The American financial aristocracy has spent several decades consumed by the single-minded aim of extracting as much money as possible through speculative and parasitic operations. It is an occupation to which it has given redoubled attention over the past four years in order to ensure that the rich not see their fortunes diminished by the economic crisis they fostered.

Yet it is not they who must pay—not the multi-millionaire hedge fund managers or corporate executives—but the elderly and infirm. The flood of right-wing media pontification is all based on the unquestioning acceptance that society can no longer afford to have its population get old or sick.

Amidst these calls for austerity, the US stock market is at a five-year high, having largely recovered from the losses of the 2008 financial crash. American corporations are sitting on a cash hoard of trillions of dollars.

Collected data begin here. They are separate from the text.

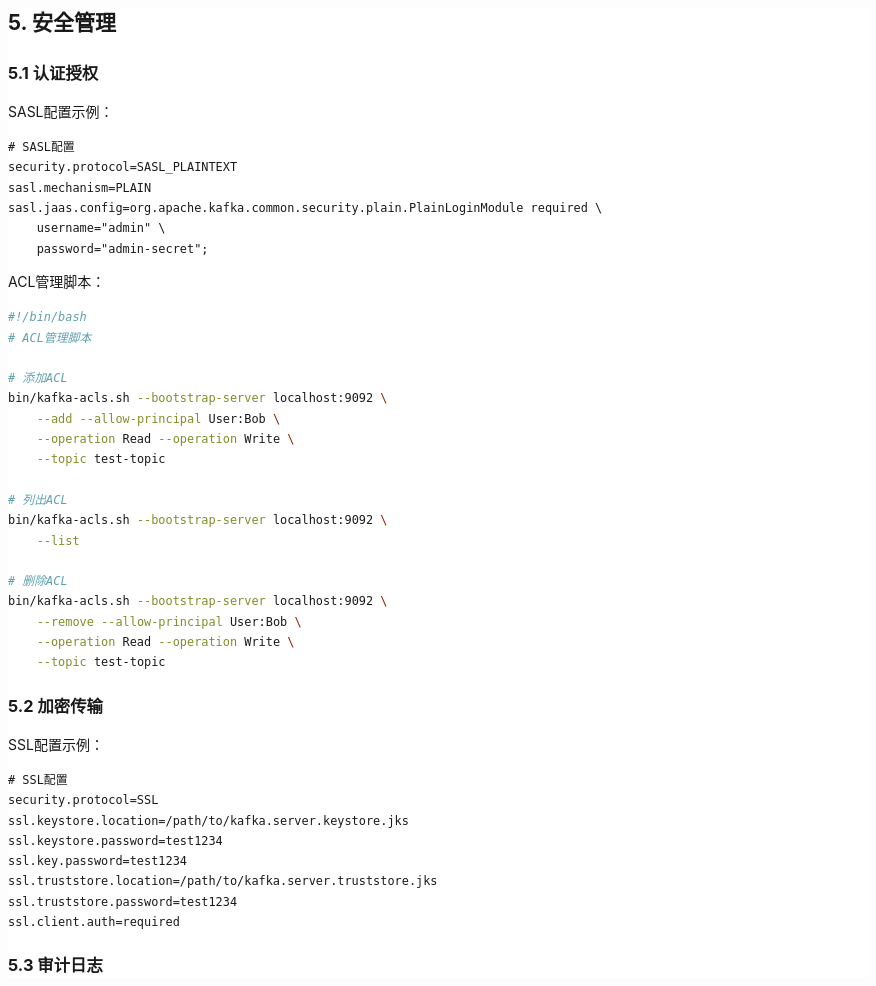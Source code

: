 ## 5. 安全管理

### 5.1 认证授权

SASL配置示例：

```properties
# SASL配置
security.protocol=SASL_PLAINTEXT
sasl.mechanism=PLAIN
sasl.jaas.config=org.apache.kafka.common.security.plain.PlainLoginModule required \
    username="admin" \
    password="admin-secret";
```

ACL管理脚本：

```bash
#!/bin/bash
# ACL管理脚本

# 添加ACL
bin/kafka-acls.sh --bootstrap-server localhost:9092 \
    --add --allow-principal User:Bob \
    --operation Read --operation Write \
    --topic test-topic

# 列出ACL
bin/kafka-acls.sh --bootstrap-server localhost:9092 \
    --list

# 删除ACL
bin/kafka-acls.sh --bootstrap-server localhost:9092 \
    --remove --allow-principal User:Bob \
    --operation Read --operation Write \
    --topic test-topic
```

### 5.2 加密传输

SSL配置示例：

```properties
# SSL配置
security.protocol=SSL
ssl.keystore.location=/path/to/kafka.server.keystore.jks
ssl.keystore.password=test1234
ssl.key.password=test1234
ssl.truststore.location=/path/to/kafka.server.truststore.jks
ssl.truststore.password=test1234
ssl.client.auth=required
```

### 5.3 审计日志
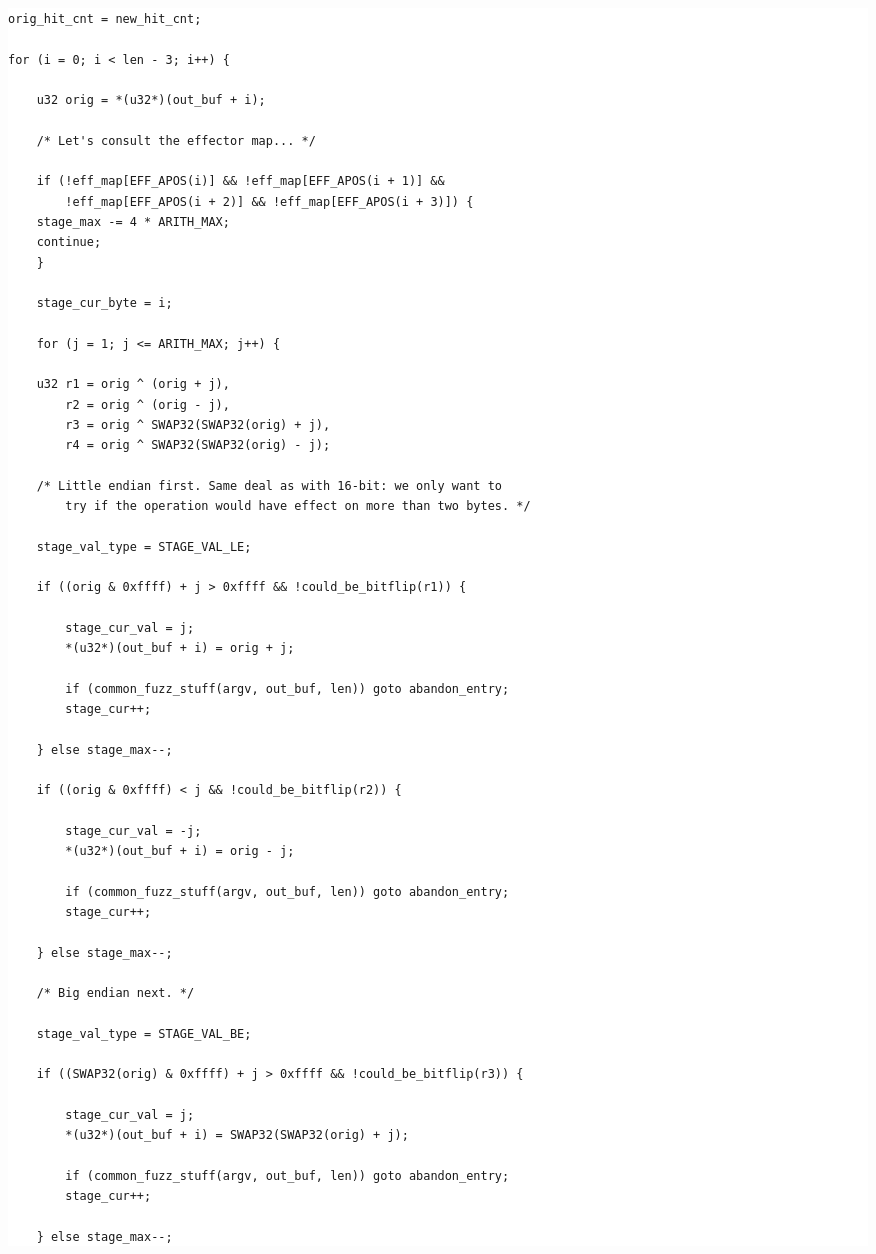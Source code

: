 	orig_hit_cnt = new_hit_cnt;

	for (i = 0; i < len - 3; i++) {

		u32 orig = *(u32*)(out_buf + i);

		/* Let's consult the effector map... */

		if (!eff_map[EFF_APOS(i)] && !eff_map[EFF_APOS(i + 1)] &&
			!eff_map[EFF_APOS(i + 2)] && !eff_map[EFF_APOS(i + 3)]) {
		stage_max -= 4 * ARITH_MAX;
		continue;
		}

		stage_cur_byte = i;

		for (j = 1; j <= ARITH_MAX; j++) {

		u32 r1 = orig ^ (orig + j),
			r2 = orig ^ (orig - j),
			r3 = orig ^ SWAP32(SWAP32(orig) + j),
			r4 = orig ^ SWAP32(SWAP32(orig) - j);

		/* Little endian first. Same deal as with 16-bit: we only want to
			try if the operation would have effect on more than two bytes. */

		stage_val_type = STAGE_VAL_LE;

		if ((orig & 0xffff) + j > 0xffff && !could_be_bitflip(r1)) {

			stage_cur_val = j;
			*(u32*)(out_buf + i) = orig + j;

			if (common_fuzz_stuff(argv, out_buf, len)) goto abandon_entry;
			stage_cur++;

		} else stage_max--;

		if ((orig & 0xffff) < j && !could_be_bitflip(r2)) {

			stage_cur_val = -j;
			*(u32*)(out_buf + i) = orig - j;

			if (common_fuzz_stuff(argv, out_buf, len)) goto abandon_entry;
			stage_cur++;

		} else stage_max--;

		/* Big endian next. */

		stage_val_type = STAGE_VAL_BE;

		if ((SWAP32(orig) & 0xffff) + j > 0xffff && !could_be_bitflip(r3)) {

			stage_cur_val = j;
			*(u32*)(out_buf + i) = SWAP32(SWAP32(orig) + j);

			if (common_fuzz_stuff(argv, out_buf, len)) goto abandon_entry;
			stage_cur++;

		} else stage_max--;
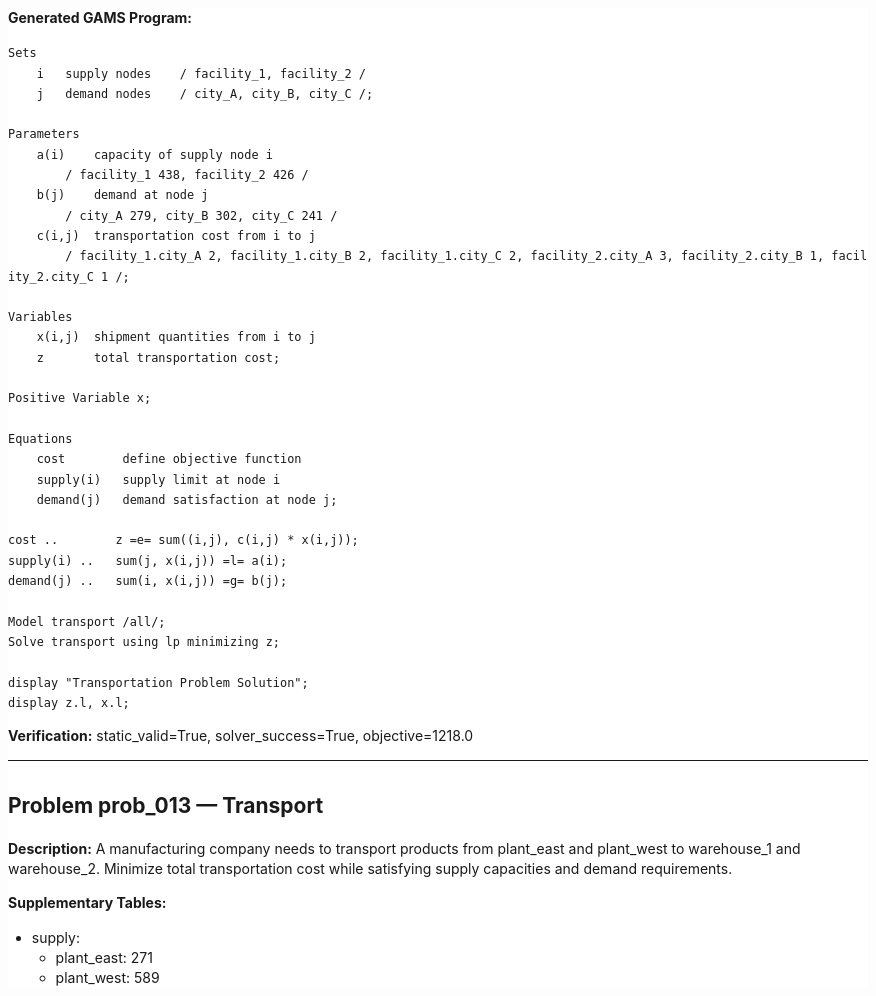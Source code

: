 **Generated GAMS Program:**

```GAMS
Sets
    i   supply nodes    / facility_1, facility_2 /
    j   demand nodes    / city_A, city_B, city_C /;

Parameters
    a(i)    capacity of supply node i
        / facility_1 438, facility_2 426 /
    b(j)    demand at node j  
        / city_A 279, city_B 302, city_C 241 /
    c(i,j)  transportation cost from i to j
        / facility_1.city_A 2, facility_1.city_B 2, facility_1.city_C 2, facility_2.city_A 3, facility_2.city_B 1, facility_2.city_C 1 /;

Variables
    x(i,j)  shipment quantities from i to j
    z       total transportation cost;

Positive Variable x;

Equations
    cost        define objective function
    supply(i)   supply limit at node i
    demand(j)   demand satisfaction at node j;

cost ..        z =e= sum((i,j), c(i,j) * x(i,j));
supply(i) ..   sum(j, x(i,j)) =l= a(i);
demand(j) ..   sum(i, x(i,j)) =g= b(j);

Model transport /all/;
Solve transport using lp minimizing z;

display "Transportation Problem Solution";
display z.l, x.l;
```

**Verification:** static_valid=True, solver_success=True, objective=1218.0

---

## Problem prob_013 — Transport

**Description:** A manufacturing company needs to transport products from plant_east and plant_west to warehouse_1 and warehouse_2. Minimize total transportation cost while satisfying supply capacities and demand requirements.

**Supplementary Tables:**
- supply:
    - plant_east: 271
    - plant_west: 589
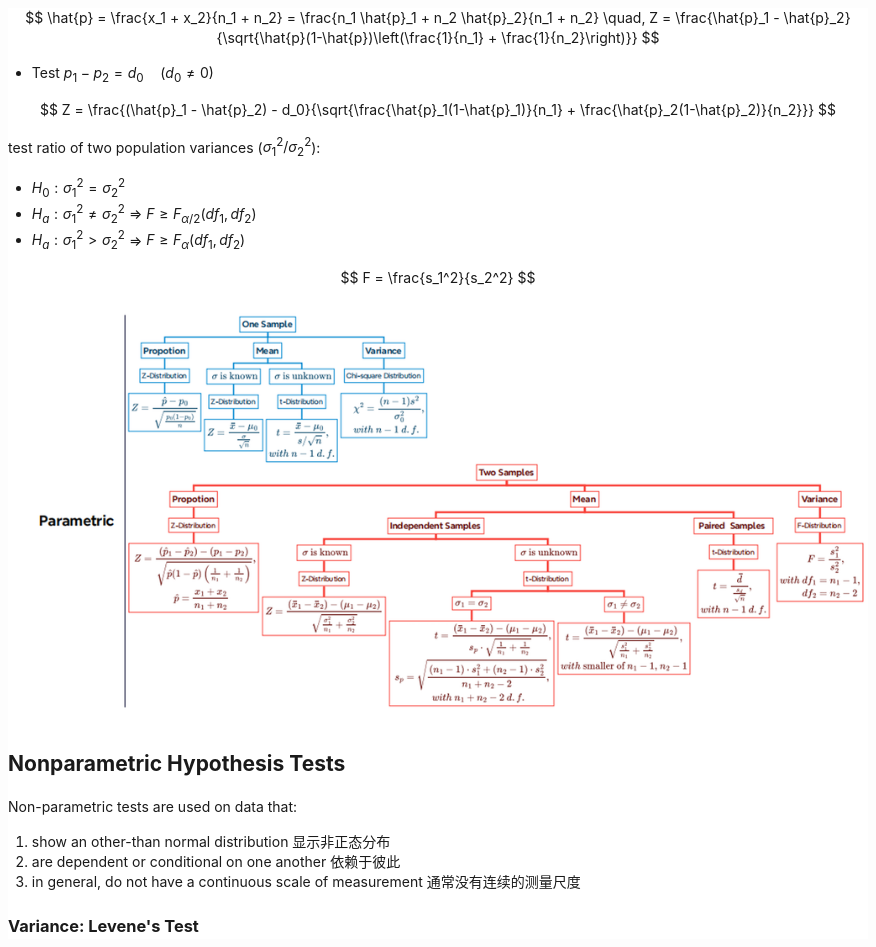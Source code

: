 $$
\hat{p} = \frac{x_1 + x_2}{n_1 + n_2} = \frac{n_1 \hat{p}_1 + n_2 \hat{p}_2}{n_1 + n_2}
\quad,
Z = \frac{\hat{p}_1 - \hat{p}_2}{\sqrt{\hat{p}(1-\hat{p})\left(\frac{1}{n_1} + \frac{1}{n_2}\right)}}
$$

- Test $p_1-p_2 = d_0 \quad (d_0 \neq 0)$

$$
Z = \frac{(\hat{p}_1 - \hat{p}_2) - d_0}{\sqrt{\frac{\hat{p}_1(1-\hat{p}_1)}{n_1} + \frac{\hat{p}_2(1-\hat{p}_2)}{n_2}}}
$$

test ratio of two population variances ($\sigma_1^2/\sigma_2^2$):
- $H_0: \sigma_1^2 = \sigma_2^2$
- $H_a: \sigma_1^2 \neq \sigma_2^2$ => $F \geq F_{\alpha/2}(df_1, df_2)$
- $H_a: \sigma_1^2 > \sigma_2^2$ => $F \geq F_{\alpha}(df_1, df_2)$

$$
F = \frac{s_1^2}{s_2^2}
$$

![](./Parametric-Tests.png)
## Nonparametric Hypothesis Tests

Non-parametric tests are used on data that: 
1) show an other-than normal distribution  显示非正态分布
2) are dependent or conditional on one another  依赖于彼此
3) in general, do not have a continuous scale of measurement  通常没有连续的测量尺度

### Variance: Levene's Test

The political and media establishment treats the vastly unequal distribution of wealth and income as an unalterable fact of life. The vast sums of wealth accumulated by the ruling class have been based on a looting operation that, at all costs, must be continued. Whatever drains on profit and private wealth still exist—including social reform programs that were a bedrock of the post-war social and political order—are targeted for elimination.

Such conditions speak to a social order, capitalism, that has lost all historical legitimacy. The fact that this social system can no longer afford the pensions and health care which tens of millions of retired workers have earned through many years of labor is an argument, not against the elderly, but against the profit system.

The resources to meet the needs of retired workers, and to meet the needs of the entire population, for jobs, decent incomes, education, health care, access to culture and other social benefits, must be obtained through the expropriation of the billionaires and the giant corporations and the reorganization of economic life to serve the needs of the working people who produce all the wealth, not the handful of wealthy parasites at the top.